▶ _What to work on_: What is the number of lines below that include the string "from"? Provide that number alone.

[[ Task input open ]]

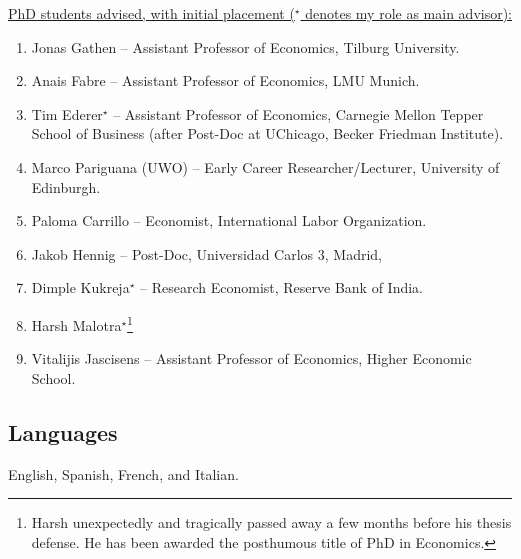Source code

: \documentclass[12pt,english]{article}
\newcommand\reverselabel[1]{%
  \def\theenumi{}%
  \renewcommand\makelabel{\makebox[\dimexpr\labelwidth-3pt\relax][r]{%
    \the\numexpr#1-\value{enumi}+1\relax}}}%
\begin{document}
\noindent \underline{PhD students advised, with initial placement ($^\star$ denotes my role as main advisor):} 
\begin{enumerate}\reverselabel{9}
\item Jonas Gathen -- Assistant Professor of Economics, Tilburg University.
\item Anais Fabre -- Assistant Professor of Economics, LMU Munich.
\item Tim Ederer$^\star$ -- Assistant Professor of Economics, Carnegie Mellon Tepper School of Business (after Post-Doc at UChicago, Becker Friedman Institute).
\item Marco Pariguana (UWO) -- Early Career Researcher/Lecturer, University of Edinburgh.
\item Paloma Carrillo -- Economist, International Labor Organization.
\item Jakob Hennig -- Post-Doc, Universidad Carlos 3, Madrid,
\item Dimple Kukreja$^\star$ --  Research Economist, Reserve Bank of India.
\item Harsh Malotra$^\star$\footnote{Harsh unexpectedly and tragically passed away a few months before his thesis defense. He has been awarded the posthumous title of PhD in Economics.} 
\item Vitalijis Jascisens -- Assistant Professor of Economics, Higher Economic School.
\end{enumerate}

\subsection*{Languages}
English, Spanish, French, and Italian.
\end{document}
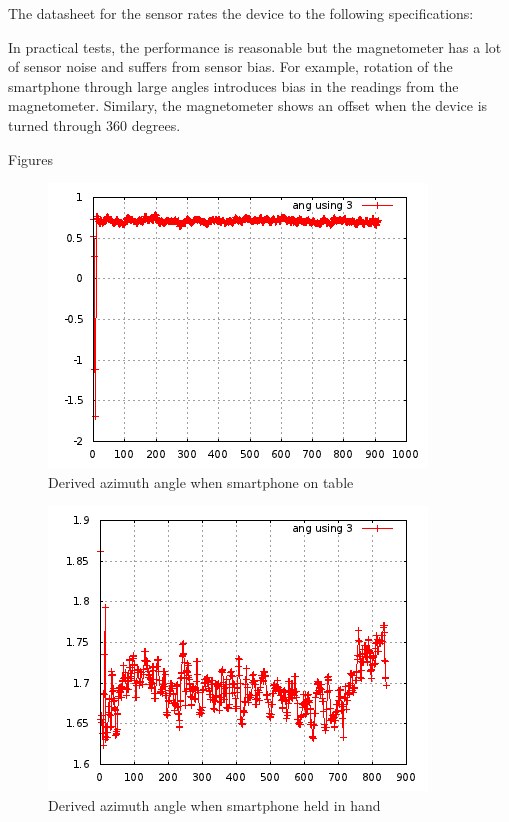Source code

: The datasheet for the sensor rates the device to the following specifications:

In practical tests, the performance is reasonable but the magnetometer has a 
lot of sensor noise and suffers from sensor bias. For example, rotation of 
the smartphone through large angles introduces bias in the readings from the 
magnetometer. Similary, the magnetometer shows an offset when the device is 
turned through 360 degrees.

Figures 

\begin{figure}\centering
    \includegraphics{figures/angle_stationary_table.png}
    \caption{Derived azimuth angle when smartphone on table}
\end{figure}

\begin{figure}\centering
    \includegraphics{figures/angle_handheld_standing.png}
    \caption{Derived azimuth angle when smartphone held in hand}
\end{figure}



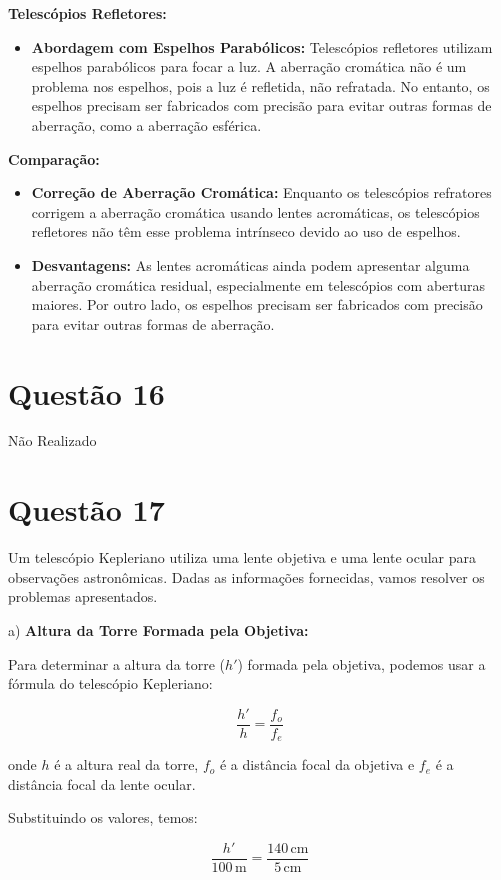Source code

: \documentclass[a4paper, 12pt]{article}
\begin{document}
\textbf{Telescópios Refletores:}
\begin{itemize}
    \item \textbf{Abordagem com Espelhos Parabólicos:} Telescópios refletores utilizam espelhos parabólicos para focar a luz. A aberração cromática não é um problema nos espelhos, pois a luz é refletida, não refratada. No entanto, os espelhos precisam ser fabricados com precisão para evitar outras formas de aberração, como a aberração esférica.
\end{itemize}

\textbf{Comparação:}
\begin{itemize}
    \item \textbf{Correção de Aberração Cromática:} Enquanto os telescópios refratores corrigem a aberração cromática usando lentes acromáticas, os telescópios refletores não têm esse problema intrínseco devido ao uso de espelhos.
    \item \textbf{Desvantagens:} As lentes acromáticas ainda podem apresentar alguma aberração cromática residual, especialmente em telescópios com aberturas maiores. Por outro lado, os espelhos precisam ser fabricados com precisão para evitar outras formas de aberração.
\end{itemize}

\section*{Questão 16}
Não Realizado
\section*{Questão 17}
Um telescópio Kepleriano utiliza uma lente objetiva e uma lente ocular para observações astronômicas. Dadas as informações fornecidas, vamos resolver os problemas apresentados.

a) \textbf{Altura da Torre Formada pela Objetiva:}

Para determinar a altura da torre (\(h'\)) formada pela objetiva, podemos usar a fórmula do telescópio Kepleriano:

\[
\frac{h'}{h} = \frac{f_o}{f_e}
\]

onde \(h\) é a altura real da torre, \(f_o\) é a distância focal da objetiva e \(f_e\) é a distância focal da lente ocular.

Substituindo os valores, temos:

\[
\frac{h'}{100 \, \text{m}} = \frac{140 \, \text{cm}}{5 \, \text{cm}}
\]
\end{document}

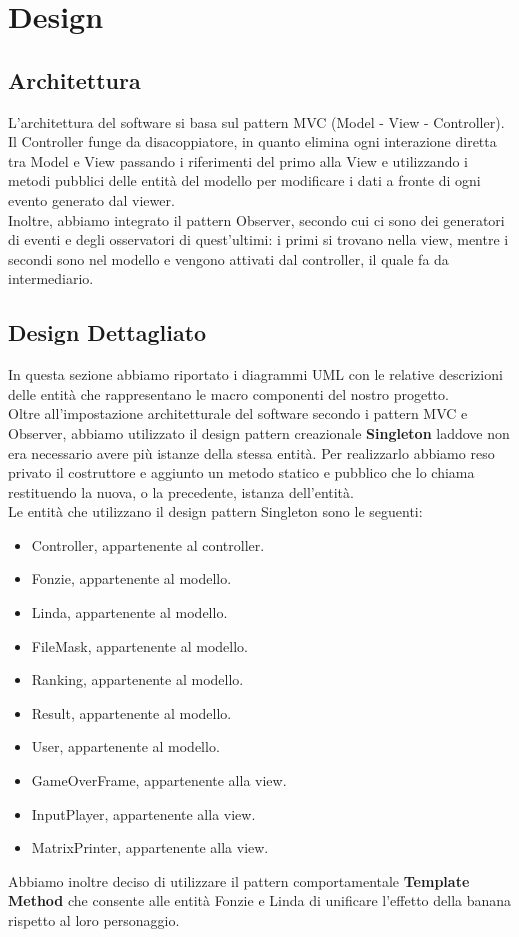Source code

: \documentclass[12pt, letterpaper]{article}
\begin{document}
\section{Design}
    \subsection{Architettura}
        L'architettura del software si basa sul pattern MVC (Model - View - Controller).
        Il Controller funge da disacoppiatore, in quanto elimina ogni interazione diretta tra Model e View passando i riferimenti del primo alla View e utilizzando i metodi pubblici delle entità del modello per modificare i dati a fronte di ogni evento generato dal viewer.\\
        Inoltre, abbiamo integrato il  pattern Observer, secondo cui ci sono dei generatori di eventi e degli osservatori di quest'ultimi: i primi si trovano nella view, mentre i secondi sono nel modello e vengono attivati dal controller, il quale fa da intermediario.
    \newpage
    \subsection{Design Dettagliato}
        In questa sezione abbiamo riportato i diagrammi UML con le relative descrizioni delle entità che rappresentano le macro componenti del nostro progetto. \\
        Oltre all'impostazione architetturale del software secondo i pattern MVC e Observer, abbiamo utilizzato il design pattern creazionale \textbf{Singleton} laddove non era necessario avere più istanze della stessa entità. Per realizzarlo abbiamo reso privato il costruttore e aggiunto un metodo statico e pubblico che lo chiama restituendo la nuova, o la precedente, istanza dell'entità.\\ 
        Le entità che utilizzano il design pattern Singleton sono le seguenti:
        \begin{itemize}
            \item Controller, appartenente al controller.
            \item Fonzie, appartenente al modello.
            \item Linda, appartenente al modello.
            \item FileMask, appartenente al modello.
            \item Ranking, appartenente al modello.
            \item Result, appartenente al modello.
            \item User, appartenente al modello.
            \item GameOverFrame, appartenente alla view.
            \item InputPlayer, appartenente alla view.
            \item MatrixPrinter, appartenente alla view.
        \end{itemize}
        Abbiamo inoltre deciso di utilizzare il pattern comportamentale \textbf{Template Method} che consente alle entità Fonzie e Linda di unificare l'effetto della banana rispetto al loro personaggio.
    \newpage
\end{document}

[[ Task input closed ]]

▶ _Output for this task_: 2